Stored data
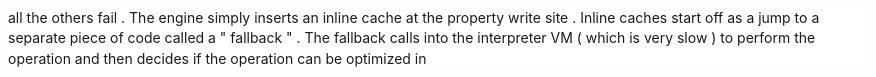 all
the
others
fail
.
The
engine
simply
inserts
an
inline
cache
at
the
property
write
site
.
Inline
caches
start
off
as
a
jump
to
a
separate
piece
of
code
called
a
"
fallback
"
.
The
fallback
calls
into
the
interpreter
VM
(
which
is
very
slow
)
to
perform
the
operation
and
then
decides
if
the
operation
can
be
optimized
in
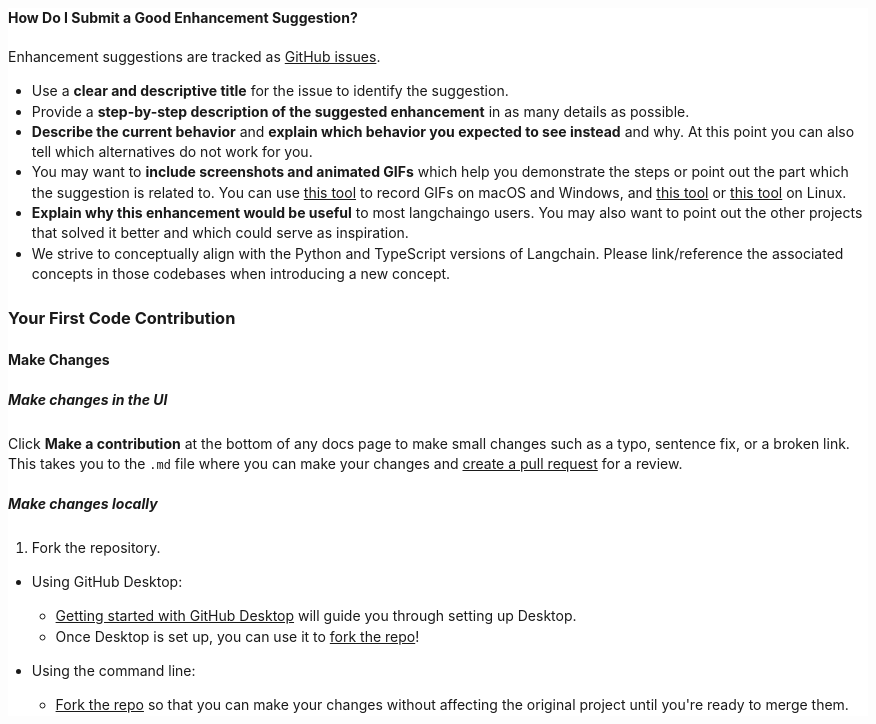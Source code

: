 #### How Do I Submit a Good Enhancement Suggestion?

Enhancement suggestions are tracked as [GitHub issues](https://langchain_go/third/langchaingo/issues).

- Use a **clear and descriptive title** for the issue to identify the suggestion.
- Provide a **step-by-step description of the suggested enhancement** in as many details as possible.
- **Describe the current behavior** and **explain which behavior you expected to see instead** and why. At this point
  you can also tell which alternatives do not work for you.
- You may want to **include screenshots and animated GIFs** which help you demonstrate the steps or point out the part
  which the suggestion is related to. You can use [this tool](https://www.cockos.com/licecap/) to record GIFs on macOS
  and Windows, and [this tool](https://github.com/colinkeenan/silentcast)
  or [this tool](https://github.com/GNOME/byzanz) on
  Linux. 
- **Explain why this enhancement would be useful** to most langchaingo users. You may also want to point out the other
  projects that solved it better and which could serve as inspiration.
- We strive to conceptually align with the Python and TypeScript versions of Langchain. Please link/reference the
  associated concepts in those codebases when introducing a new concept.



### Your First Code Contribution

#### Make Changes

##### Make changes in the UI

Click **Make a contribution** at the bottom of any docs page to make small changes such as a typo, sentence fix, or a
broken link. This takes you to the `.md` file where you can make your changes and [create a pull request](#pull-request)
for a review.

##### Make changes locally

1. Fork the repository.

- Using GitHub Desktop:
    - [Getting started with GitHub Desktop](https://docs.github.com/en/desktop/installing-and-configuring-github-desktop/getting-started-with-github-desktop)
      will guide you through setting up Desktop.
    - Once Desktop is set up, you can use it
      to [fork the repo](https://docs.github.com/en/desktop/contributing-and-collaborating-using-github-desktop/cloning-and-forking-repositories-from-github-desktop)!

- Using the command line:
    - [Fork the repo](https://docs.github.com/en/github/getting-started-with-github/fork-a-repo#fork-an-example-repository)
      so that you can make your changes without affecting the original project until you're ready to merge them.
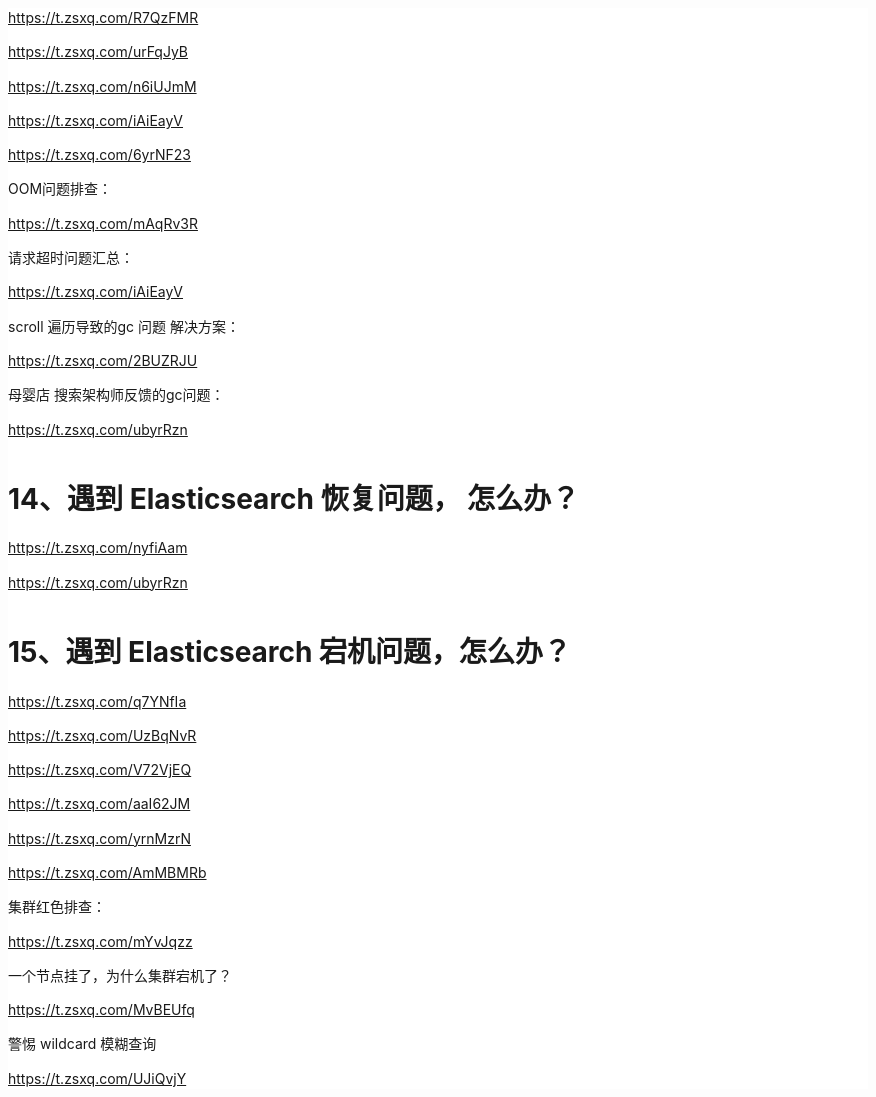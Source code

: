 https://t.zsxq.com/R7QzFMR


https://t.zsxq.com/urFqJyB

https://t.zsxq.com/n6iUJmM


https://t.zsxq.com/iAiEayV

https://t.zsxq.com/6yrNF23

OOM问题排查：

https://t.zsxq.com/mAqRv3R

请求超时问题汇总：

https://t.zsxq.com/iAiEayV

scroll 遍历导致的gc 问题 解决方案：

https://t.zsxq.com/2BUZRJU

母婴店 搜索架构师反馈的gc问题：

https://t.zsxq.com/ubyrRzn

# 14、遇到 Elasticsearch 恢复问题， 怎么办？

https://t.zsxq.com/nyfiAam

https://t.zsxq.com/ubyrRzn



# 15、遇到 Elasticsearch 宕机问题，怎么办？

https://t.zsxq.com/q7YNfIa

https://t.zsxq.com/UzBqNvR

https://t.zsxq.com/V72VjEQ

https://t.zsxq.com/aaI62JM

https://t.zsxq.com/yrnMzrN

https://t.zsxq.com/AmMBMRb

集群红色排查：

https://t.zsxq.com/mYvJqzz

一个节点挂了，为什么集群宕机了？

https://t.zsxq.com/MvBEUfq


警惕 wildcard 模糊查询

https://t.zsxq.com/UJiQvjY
* * *
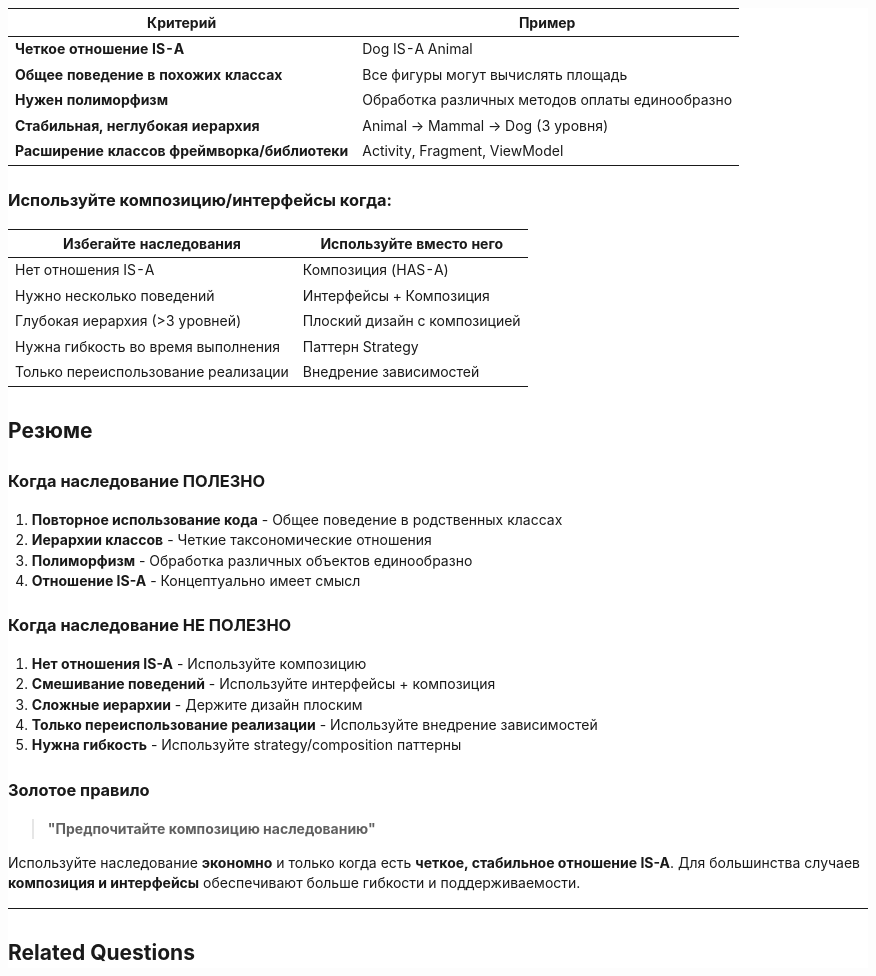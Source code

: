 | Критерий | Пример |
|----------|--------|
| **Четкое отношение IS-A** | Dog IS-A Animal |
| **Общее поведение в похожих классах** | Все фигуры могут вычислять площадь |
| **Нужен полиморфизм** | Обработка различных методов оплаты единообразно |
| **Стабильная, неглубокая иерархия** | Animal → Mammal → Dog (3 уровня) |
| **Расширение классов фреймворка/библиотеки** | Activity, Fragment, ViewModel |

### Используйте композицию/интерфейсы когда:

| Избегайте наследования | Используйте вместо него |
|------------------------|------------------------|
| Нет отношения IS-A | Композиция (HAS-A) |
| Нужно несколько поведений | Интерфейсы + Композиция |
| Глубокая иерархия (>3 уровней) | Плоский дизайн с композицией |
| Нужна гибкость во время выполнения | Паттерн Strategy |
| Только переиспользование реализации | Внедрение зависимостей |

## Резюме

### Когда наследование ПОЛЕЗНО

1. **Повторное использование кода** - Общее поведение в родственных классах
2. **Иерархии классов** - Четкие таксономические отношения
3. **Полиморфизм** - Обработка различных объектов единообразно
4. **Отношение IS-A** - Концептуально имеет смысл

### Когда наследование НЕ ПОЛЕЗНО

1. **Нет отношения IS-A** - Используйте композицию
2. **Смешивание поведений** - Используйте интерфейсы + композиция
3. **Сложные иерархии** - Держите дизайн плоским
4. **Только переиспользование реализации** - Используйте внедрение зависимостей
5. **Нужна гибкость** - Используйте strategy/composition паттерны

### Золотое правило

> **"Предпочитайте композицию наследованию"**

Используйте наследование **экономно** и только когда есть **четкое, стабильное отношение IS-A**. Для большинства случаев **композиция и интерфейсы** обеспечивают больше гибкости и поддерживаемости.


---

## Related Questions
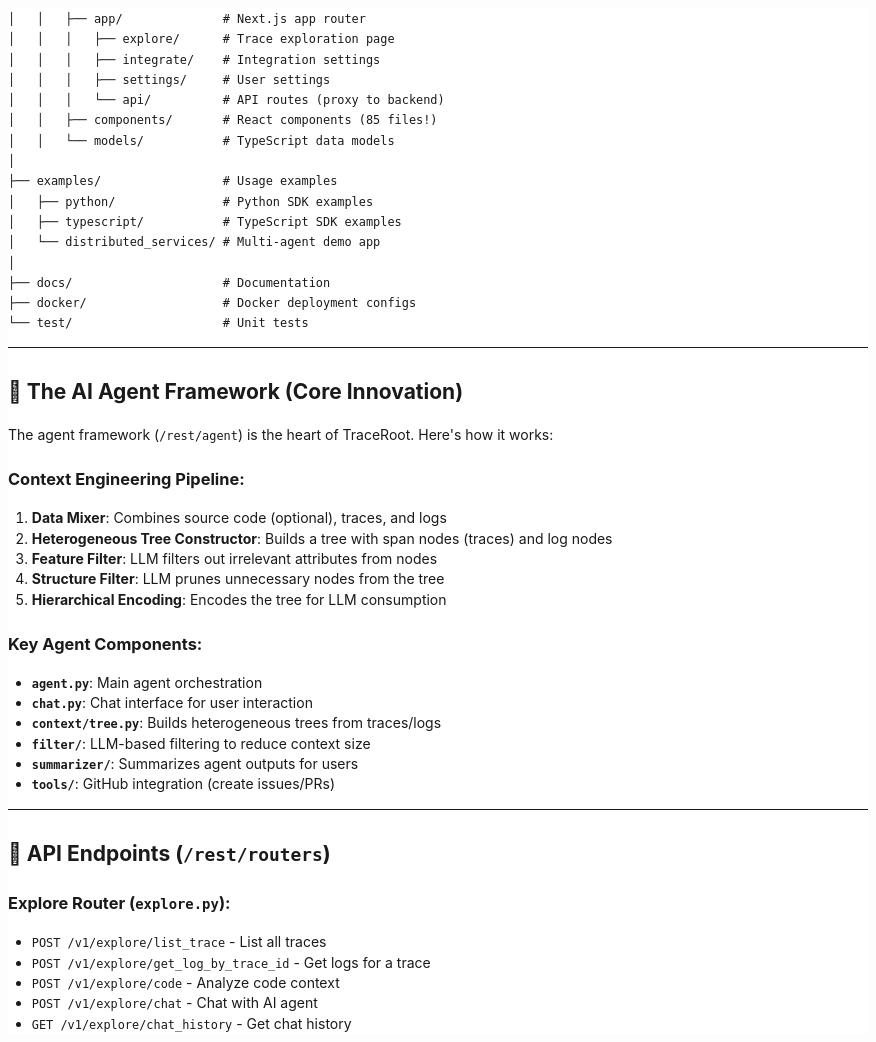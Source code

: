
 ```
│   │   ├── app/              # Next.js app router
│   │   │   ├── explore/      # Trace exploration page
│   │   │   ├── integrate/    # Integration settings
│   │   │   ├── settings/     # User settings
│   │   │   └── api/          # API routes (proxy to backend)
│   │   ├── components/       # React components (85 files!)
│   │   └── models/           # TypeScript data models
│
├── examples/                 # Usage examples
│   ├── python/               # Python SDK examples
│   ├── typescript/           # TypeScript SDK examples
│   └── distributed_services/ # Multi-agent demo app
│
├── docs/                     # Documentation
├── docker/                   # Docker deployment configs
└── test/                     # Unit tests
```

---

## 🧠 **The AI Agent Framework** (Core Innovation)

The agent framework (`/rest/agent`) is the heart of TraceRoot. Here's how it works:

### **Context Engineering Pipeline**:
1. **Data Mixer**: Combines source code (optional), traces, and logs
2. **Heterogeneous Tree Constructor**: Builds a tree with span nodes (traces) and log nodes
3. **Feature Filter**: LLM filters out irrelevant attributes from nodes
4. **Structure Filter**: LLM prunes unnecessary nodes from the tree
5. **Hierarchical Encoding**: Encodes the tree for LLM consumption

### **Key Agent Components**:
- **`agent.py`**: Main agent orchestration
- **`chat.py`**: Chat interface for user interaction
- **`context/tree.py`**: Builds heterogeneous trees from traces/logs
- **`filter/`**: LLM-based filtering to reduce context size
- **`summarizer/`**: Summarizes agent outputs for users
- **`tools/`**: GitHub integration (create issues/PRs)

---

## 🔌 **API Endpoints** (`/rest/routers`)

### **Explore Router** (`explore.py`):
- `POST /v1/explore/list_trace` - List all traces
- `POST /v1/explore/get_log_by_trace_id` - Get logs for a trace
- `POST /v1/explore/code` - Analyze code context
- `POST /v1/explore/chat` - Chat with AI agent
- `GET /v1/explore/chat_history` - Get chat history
...
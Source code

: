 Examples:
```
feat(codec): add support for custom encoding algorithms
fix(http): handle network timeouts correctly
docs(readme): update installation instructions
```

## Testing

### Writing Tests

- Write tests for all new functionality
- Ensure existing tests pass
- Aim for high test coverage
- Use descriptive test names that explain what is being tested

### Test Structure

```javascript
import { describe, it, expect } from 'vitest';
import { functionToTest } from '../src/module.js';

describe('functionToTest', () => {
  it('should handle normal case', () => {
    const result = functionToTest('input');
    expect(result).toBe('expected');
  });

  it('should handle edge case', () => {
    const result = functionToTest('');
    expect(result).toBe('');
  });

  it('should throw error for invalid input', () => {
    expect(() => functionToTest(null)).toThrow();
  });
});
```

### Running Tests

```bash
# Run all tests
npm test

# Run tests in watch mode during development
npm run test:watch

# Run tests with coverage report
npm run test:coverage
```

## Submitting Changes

» Exercise prompt:
Please filter the entries above down to the lines holding "started" and copy them.

» Solution below:
    - [Getting started with GitHub Desktop](https://docs.github.com/en/desktop/installing-and-configuring-github-desktop/getting-started-with-github-desktop)
    - [Fork the repo](https://docs.github.com/en/github/getting-started-with-github/fork-a-repo#fork-an-example-repository)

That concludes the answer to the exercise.